### Goal of the exercise
Take the records below and set them down exactly, so that every line matches the original.

------ Given data

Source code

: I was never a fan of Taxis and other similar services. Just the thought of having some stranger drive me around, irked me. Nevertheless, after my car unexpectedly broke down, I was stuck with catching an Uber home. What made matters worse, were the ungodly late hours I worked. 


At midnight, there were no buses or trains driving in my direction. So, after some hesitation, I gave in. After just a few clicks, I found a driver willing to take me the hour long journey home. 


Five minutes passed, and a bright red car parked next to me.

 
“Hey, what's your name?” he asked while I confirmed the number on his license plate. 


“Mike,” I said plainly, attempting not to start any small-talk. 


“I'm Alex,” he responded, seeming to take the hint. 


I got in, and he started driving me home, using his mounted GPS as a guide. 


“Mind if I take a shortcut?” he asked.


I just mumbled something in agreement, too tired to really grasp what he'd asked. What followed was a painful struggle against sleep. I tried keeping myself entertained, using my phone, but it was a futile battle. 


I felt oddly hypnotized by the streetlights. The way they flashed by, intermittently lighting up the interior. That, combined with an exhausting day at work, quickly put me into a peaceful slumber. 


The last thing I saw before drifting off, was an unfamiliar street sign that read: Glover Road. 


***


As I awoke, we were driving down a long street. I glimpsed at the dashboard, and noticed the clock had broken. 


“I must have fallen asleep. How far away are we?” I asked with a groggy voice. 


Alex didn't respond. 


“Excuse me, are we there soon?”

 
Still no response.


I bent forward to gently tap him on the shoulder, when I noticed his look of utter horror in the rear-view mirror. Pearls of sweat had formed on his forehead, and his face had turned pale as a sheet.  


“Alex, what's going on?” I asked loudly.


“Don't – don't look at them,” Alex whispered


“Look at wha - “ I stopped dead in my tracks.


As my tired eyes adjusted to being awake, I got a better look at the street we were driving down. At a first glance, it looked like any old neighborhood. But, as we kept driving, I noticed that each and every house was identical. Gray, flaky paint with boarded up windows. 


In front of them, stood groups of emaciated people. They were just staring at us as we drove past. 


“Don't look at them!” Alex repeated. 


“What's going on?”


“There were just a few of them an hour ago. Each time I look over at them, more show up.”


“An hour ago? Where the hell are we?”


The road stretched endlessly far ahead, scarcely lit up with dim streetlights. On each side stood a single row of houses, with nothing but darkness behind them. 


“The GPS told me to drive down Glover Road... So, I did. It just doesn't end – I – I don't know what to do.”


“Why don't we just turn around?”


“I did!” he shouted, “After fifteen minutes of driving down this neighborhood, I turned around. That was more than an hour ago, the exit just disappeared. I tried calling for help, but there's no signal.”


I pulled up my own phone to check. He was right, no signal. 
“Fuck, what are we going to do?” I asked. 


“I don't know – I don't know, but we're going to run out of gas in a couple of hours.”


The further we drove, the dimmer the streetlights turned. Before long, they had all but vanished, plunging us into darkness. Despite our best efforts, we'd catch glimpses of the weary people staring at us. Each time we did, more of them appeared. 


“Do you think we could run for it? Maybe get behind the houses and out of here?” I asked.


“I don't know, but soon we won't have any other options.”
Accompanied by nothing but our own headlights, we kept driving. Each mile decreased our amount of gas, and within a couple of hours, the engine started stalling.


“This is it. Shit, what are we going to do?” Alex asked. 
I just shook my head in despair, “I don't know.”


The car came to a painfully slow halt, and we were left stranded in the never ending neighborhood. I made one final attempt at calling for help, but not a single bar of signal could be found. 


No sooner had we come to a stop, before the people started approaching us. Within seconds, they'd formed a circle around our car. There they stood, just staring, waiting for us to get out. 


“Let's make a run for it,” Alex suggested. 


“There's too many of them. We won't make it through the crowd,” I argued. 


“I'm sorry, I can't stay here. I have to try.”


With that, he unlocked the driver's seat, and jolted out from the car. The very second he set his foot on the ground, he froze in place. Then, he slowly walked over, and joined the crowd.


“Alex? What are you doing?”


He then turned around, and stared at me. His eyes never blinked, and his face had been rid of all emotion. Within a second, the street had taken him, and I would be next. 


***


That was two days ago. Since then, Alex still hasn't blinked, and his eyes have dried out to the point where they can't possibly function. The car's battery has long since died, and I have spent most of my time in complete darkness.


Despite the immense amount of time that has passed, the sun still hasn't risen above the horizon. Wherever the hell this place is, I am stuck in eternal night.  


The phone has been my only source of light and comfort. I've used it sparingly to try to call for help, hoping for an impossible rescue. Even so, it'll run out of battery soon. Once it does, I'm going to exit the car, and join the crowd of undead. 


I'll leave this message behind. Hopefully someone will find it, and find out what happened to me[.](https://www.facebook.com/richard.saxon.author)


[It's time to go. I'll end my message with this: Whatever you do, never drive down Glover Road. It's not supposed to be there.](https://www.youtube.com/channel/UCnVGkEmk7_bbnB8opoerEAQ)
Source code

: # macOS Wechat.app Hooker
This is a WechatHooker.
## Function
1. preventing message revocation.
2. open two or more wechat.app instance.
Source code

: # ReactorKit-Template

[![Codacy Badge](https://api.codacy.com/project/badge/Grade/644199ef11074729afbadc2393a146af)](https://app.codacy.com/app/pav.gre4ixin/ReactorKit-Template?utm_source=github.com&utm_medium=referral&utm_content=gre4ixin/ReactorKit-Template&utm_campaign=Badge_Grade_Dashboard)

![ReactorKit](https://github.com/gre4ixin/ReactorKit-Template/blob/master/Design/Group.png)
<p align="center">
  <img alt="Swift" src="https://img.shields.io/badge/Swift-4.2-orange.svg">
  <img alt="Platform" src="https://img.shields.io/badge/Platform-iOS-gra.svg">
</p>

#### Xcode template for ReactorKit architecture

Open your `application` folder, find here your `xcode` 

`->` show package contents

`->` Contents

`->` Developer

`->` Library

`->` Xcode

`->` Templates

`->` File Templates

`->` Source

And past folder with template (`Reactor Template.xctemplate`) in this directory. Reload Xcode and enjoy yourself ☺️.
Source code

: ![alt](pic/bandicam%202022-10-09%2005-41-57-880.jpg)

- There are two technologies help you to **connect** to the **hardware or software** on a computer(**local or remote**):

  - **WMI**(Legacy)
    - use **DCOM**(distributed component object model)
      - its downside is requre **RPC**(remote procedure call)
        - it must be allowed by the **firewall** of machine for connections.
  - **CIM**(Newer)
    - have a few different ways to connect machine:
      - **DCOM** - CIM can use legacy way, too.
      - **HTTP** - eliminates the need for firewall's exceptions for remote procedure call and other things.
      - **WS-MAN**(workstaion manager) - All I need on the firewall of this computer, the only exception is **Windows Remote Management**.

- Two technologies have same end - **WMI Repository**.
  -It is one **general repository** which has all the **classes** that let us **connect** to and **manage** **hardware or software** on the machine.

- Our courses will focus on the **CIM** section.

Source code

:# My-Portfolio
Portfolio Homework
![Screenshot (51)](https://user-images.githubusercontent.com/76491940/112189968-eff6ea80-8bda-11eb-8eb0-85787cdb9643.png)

------------

### Answer to the exercise
Source code

: I was never a fan of Taxis and other similar services. Just the thought of having some stranger drive me around, irked me. Nevertheless, after my car unexpectedly broke down, I was stuck with catching an Uber home. What made matters worse, were the ungodly late hours I worked. 


At midnight, there were no buses or trains driving in my direction. So, after some hesitation, I gave in. After just a few clicks, I found a driver willing to take me the hour long journey home. 


Five minutes passed, and a bright red car parked next to me.

 
“Hey, what's your name?” he asked while I confirmed the number on his license plate. 


“Mike,” I said plainly, attempting not to start any small-talk. 


“I'm Alex,” he responded, seeming to take the hint. 


I got in, and he started driving me home, using his mounted GPS as a guide. 


“Mind if I take a shortcut?” he asked.


I just mumbled something in agreement, too tired to really grasp what he'd asked. What followed was a painful struggle against sleep. I tried keeping myself entertained, using my phone, but it was a futile battle. 


I felt oddly hypnotized by the streetlights. The way they flashed by, intermittently lighting up the interior. That, combined with an exhausting day at work, quickly put me into a peaceful slumber. 


The last thing I saw before drifting off, was an unfamiliar street sign that read: Glover Road. 


***


As I awoke, we were driving down a long street. I glimpsed at the dashboard, and noticed the clock had broken. 


“I must have fallen asleep. How far away are we?” I asked with a groggy voice. 


Alex didn't respond. 


“Excuse me, are we there soon?”

 
Still no response.


I bent forward to gently tap him on the shoulder, when I noticed his look of utter horror in the rear-view mirror. Pearls of sweat had formed on his forehead, and his face had turned pale as a sheet.  


“Alex, what's going on?” I asked loudly.


“Don't – don't look at them,” Alex whispered


“Look at wha - “ I stopped dead in my tracks.


As my tired eyes adjusted to being awake, I got a better look at the street we were driving down. At a first glance, it looked like any old neighborhood. But, as we kept driving, I noticed that each and every house was identical. Gray, flaky paint with boarded up windows. 


In front of them, stood groups of emaciated people. They were just staring at us as we drove past. 


“Don't look at them!” Alex repeated. 


“What's going on?”


“There were just a few of them an hour ago. Each time I look over at them, more show up.”


“An hour ago? Where the hell are we?”


The road stretched endlessly far ahead, scarcely lit up with dim streetlights. On each side stood a single row of houses, with nothing but darkness behind them. 


“The GPS told me to drive down Glover Road... So, I did. It just doesn't end – I – I don't know what to do.”


“Why don't we just turn around?”


“I did!” he shouted, “After fifteen minutes of driving down this neighborhood, I turned around. That was more than an hour ago, the exit just disappeared. I tried calling for help, but there's no signal.”


I pulled up my own phone to check. He was right, no signal. 
“Fuck, what are we going to do?” I asked. 


“I don't know – I don't know, but we're going to run out of gas in a couple of hours.”


The further we drove, the dimmer the streetlights turned. Before long, they had all but vanished, plunging us into darkness. Despite our best efforts, we'd catch glimpses of the weary people staring at us. Each time we did, more of them appeared. 


“Do you think we could run for it? Maybe get behind the houses and out of here?” I asked.


“I don't know, but soon we won't have any other options.”
Accompanied by nothing but our own headlights, we kept driving. Each mile decreased our amount of gas, and within a couple of hours, the engine started stalling.


“This is it. Shit, what are we going to do?” Alex asked. 
I just shook my head in despair, “I don't know.”


The car came to a painfully slow halt, and we were left stranded in the never ending neighborhood. I made one final attempt at calling for help, but not a single bar of signal could be found. 


No sooner had we come to a stop, before the people started approaching us. Within seconds, they'd formed a circle around our car. There they stood, just staring, waiting for us to get out. 


“Let's make a run for it,” Alex suggested. 


“There's too many of them. We won't make it through the crowd,” I argued. 


“I'm sorry, I can't stay here. I have to try.”


With that, he unlocked the driver's seat, and jolted out from the car. The very second he set his foot on the ground, he froze in place. Then, he slowly walked over, and joined the crowd.


“Alex? What are you doing?”


He then turned around, and stared at me. His eyes never blinked, and his face had been rid of all emotion. Within a second, the street had taken him, and I would be next. 


***


That was two days ago. Since then, Alex still hasn't blinked, and his eyes have dried out to the point where they can't possibly function. The car's battery has long since died, and I have spent most of my time in complete darkness.


Despite the immense amount of time that has passed, the sun still hasn't risen above the horizon. Wherever the hell this place is, I am stuck in eternal night.  


The phone has been my only source of light and comfort. I've used it sparingly to try to call for help, hoping for an impossible rescue. Even so, it'll run out of battery soon. Once it does, I'm going to exit the car, and join the crowd of undead. 


I'll leave this message behind. Hopefully someone will find it, and find out what happened to me[.](https://www.facebook.com/richard.saxon.author)


[It's time to go. I'll end my message with this: Whatever you do, never drive down Glover Road. It's not supposed to be there.](https://www.youtube.com/channel/UCnVGkEmk7_bbnB8opoerEAQ)
Source code

: # macOS Wechat.app Hooker
This is a WechatHooker.
## Function
1. preventing message revocation.
2. open two or more wechat.app instance.
Source code

: # ReactorKit-Template

[![Codacy Badge](https://api.codacy.com/project/badge/Grade/644199ef11074729afbadc2393a146af)](https://app.codacy.com/app/pav.gre4ixin/ReactorKit-Template?utm_source=github.com&utm_medium=referral&utm_content=gre4ixin/ReactorKit-Template&utm_campaign=Badge_Grade_Dashboard)

![ReactorKit](https://github.com/gre4ixin/ReactorKit-Template/blob/master/Design/Group.png)
<p align="center">
  <img alt="Swift" src="https://img.shields.io/badge/Swift-4.2-orange.svg">
  <img alt="Platform" src="https://img.shields.io/badge/Platform-iOS-gra.svg">
</p>

#### Xcode template for ReactorKit architecture

Open your `application` folder, find here your `xcode` 

`->` show package contents

`->` Contents

`->` Developer

`->` Library

`->` Xcode

`->` Templates

`->` File Templates

`->` Source

And past folder with template (`Reactor Template.xctemplate`) in this directory. Reload Xcode and enjoy yourself ☺️.
Source code

: ![alt](pic/bandicam%202022-10-09%2005-41-57-880.jpg)

- There are two technologies help you to **connect** to the **hardware or software** on a computer(**local or remote**):

  - **WMI**(Legacy)
    - use **DCOM**(distributed component object model)
      - its downside is requre **RPC**(remote procedure call)
        - it must be allowed by the **firewall** of machine for connections.
  - **CIM**(Newer)
    - have a few different ways to connect machine:
      - **DCOM** - CIM can use legacy way, too.
      - **HTTP** - eliminates the need for firewall's exceptions for remote procedure call and other things.
      - **WS-MAN**(workstaion manager) - All I need on the firewall of this computer, the only exception is **Windows Remote Management**.

- Two technologies have same end - **WMI Repository**.
  -It is one **general repository** which has all the **classes** that let us **connect** to and **manage** **hardware or software** on the machine.

- Our courses will focus on the **CIM** section.

Source code

:# My-Portfolio
Portfolio Homework
![Screenshot (51)](https://user-images.githubusercontent.com/76491940/112189968-eff6ea80-8bda-11eb-8eb0-85787cdb9643.png)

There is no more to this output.